Though she was sidelined by health problems during much of that year, she made up for it during the next, when she joined the AFL-CIO’s International Affairs Department as its representative to Africa. Though the work never got easier, over the next five years, she witnessed independence celebrations in Nigeria, Tanzania, Gambia, and Kenya, and even found time to marry her second husband, James Horace Kemp, a well-respected Chicago labor organizer and activist who would later be elected president of the NAACP. (She had divorced Owen, who had never supported her labor work, in 1955).

During Kemp’s tenure at the AFL-CIO, she devoted herself to organizing and funding educational opportunities for members of the African poor and working class in Tanzania, where she established a scholarship for girls’ continuing education; in Kenya, where she worked with the Kenya Tailors and Textile Workers Union to found a trade school for women; and in Nigeria, where she partnered with the Nigerian Motor Drivers’ Union and secured AFL-CIO funding to establish a Motor Drivers’ Driving School. At the urging of her friends in African labor, she and A. Philip Randolph founded an exchange program that enabled African centers to send their members to the Harvard Labor-Management Industrial Relations Center (after which the AFL-CIO would pay them a stipend to organize workers back home). The Cold War and the AFL-CIO’s own anti-communist conservatism kept getting in her way, but Kemp refused to be deterred in her vision of international labor solidarity.

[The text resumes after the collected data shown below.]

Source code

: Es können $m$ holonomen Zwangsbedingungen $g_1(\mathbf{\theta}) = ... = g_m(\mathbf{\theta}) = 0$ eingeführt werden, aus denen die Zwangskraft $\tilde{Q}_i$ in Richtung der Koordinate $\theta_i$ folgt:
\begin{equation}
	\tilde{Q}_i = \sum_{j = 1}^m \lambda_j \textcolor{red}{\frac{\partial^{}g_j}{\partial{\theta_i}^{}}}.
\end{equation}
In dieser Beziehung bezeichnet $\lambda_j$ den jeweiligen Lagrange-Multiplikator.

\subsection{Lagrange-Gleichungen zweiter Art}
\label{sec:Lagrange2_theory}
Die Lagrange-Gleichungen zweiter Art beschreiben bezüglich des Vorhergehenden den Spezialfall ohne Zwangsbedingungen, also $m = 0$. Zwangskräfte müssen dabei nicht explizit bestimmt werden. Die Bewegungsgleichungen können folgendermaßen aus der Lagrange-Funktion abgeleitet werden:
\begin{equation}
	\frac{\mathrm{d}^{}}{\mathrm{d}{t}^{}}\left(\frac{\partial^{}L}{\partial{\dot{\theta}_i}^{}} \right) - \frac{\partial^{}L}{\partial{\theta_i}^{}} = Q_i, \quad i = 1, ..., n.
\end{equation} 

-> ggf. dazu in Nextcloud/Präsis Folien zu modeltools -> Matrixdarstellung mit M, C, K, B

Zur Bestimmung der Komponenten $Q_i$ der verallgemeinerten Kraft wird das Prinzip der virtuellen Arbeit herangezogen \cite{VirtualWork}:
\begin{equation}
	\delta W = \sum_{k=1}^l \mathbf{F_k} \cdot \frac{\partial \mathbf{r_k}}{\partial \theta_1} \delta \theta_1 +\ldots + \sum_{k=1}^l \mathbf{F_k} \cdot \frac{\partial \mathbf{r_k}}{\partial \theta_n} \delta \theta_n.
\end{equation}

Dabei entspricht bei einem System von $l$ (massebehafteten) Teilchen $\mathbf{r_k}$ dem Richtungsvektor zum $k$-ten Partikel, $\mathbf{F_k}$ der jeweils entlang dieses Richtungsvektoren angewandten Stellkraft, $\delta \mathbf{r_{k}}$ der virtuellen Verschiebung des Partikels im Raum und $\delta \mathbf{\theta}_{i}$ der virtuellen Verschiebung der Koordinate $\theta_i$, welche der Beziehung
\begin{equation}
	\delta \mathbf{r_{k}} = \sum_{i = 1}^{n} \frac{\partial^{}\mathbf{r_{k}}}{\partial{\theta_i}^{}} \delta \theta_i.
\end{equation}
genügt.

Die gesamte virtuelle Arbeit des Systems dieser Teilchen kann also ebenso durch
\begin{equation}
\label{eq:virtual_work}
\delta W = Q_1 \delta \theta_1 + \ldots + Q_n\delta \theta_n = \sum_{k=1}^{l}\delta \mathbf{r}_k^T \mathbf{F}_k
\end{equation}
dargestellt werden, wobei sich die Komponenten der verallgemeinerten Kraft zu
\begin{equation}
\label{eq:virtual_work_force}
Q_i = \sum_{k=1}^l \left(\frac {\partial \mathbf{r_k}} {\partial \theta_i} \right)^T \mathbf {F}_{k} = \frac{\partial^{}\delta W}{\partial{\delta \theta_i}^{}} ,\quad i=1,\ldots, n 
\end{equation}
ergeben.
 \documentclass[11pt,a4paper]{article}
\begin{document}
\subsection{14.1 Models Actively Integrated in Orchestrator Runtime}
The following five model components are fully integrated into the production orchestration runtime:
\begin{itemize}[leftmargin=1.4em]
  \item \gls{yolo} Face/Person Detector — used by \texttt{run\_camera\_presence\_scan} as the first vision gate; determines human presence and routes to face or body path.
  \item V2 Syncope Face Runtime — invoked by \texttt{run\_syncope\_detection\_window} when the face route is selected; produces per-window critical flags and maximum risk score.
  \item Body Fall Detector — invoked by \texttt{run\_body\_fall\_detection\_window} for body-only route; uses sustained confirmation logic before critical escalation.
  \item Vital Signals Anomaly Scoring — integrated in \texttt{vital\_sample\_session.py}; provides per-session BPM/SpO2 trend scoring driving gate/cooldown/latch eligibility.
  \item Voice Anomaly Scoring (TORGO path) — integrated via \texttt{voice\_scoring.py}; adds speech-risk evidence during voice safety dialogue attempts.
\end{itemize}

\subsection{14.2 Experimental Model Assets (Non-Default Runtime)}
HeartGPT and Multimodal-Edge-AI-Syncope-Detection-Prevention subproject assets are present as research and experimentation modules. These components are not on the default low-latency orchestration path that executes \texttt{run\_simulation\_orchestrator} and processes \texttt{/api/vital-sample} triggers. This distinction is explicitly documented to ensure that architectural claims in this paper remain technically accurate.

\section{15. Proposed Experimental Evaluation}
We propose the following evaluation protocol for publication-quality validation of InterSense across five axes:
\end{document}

She would continue to work, organize, advise, and advocate for African workers and her allies in the African labor movement for the rest of her life, but Kemp was also kept busy on the home front. In 1966, she returned to the ILGWU and began working as a general organizer for the union in the South, and in 1970, was asked to serve as the Midwest director of the A. Philip Randolph Institute, an organization dedicated to strengthening ties between the labor and civil rights movements. During that same period, she began working with the African American Labor Center to organize relief programs for drought-stricken Western and Central Africa nations, and in 1973, joined its staff full-time. She also became a consultant for the Asian-American Free Labor Institute, and helped organize women workers in Turkey and Indonesia. Throughout this time, she was traveling to Africa and Europe for seminars and conferences, working on events with the NAACP’s Task Force in Africa, and was active in numerous women’s and civil rights organizations like the National Organization of Women, the Coalition of Labor Union Women, the National Council of Negro Women, and the Urban League.

By the time she retired in 1981, Kemp had received countless awards and recognitions, including an honorary doctorate from Brooklyn College, and, most fittingly of all, she lived to see the establishment of the Maida Springer Kemp Fund, which combats child labor in East Africa by creating economic and educational opportunity. Maida died in 2005 at the age of 84, and will forever be known for her dedication to a better future for those who had been denied justice for centuries. “I have an unending love affair with the American labor movement,” she once said. “To the degree that a government can be challenged and workers can have the right to help to determine their hours of work, conditions of employment, redress of their grievances, it’s the labor movement that made this contribution on behalf of the working class. I remain a member of that class without apology.”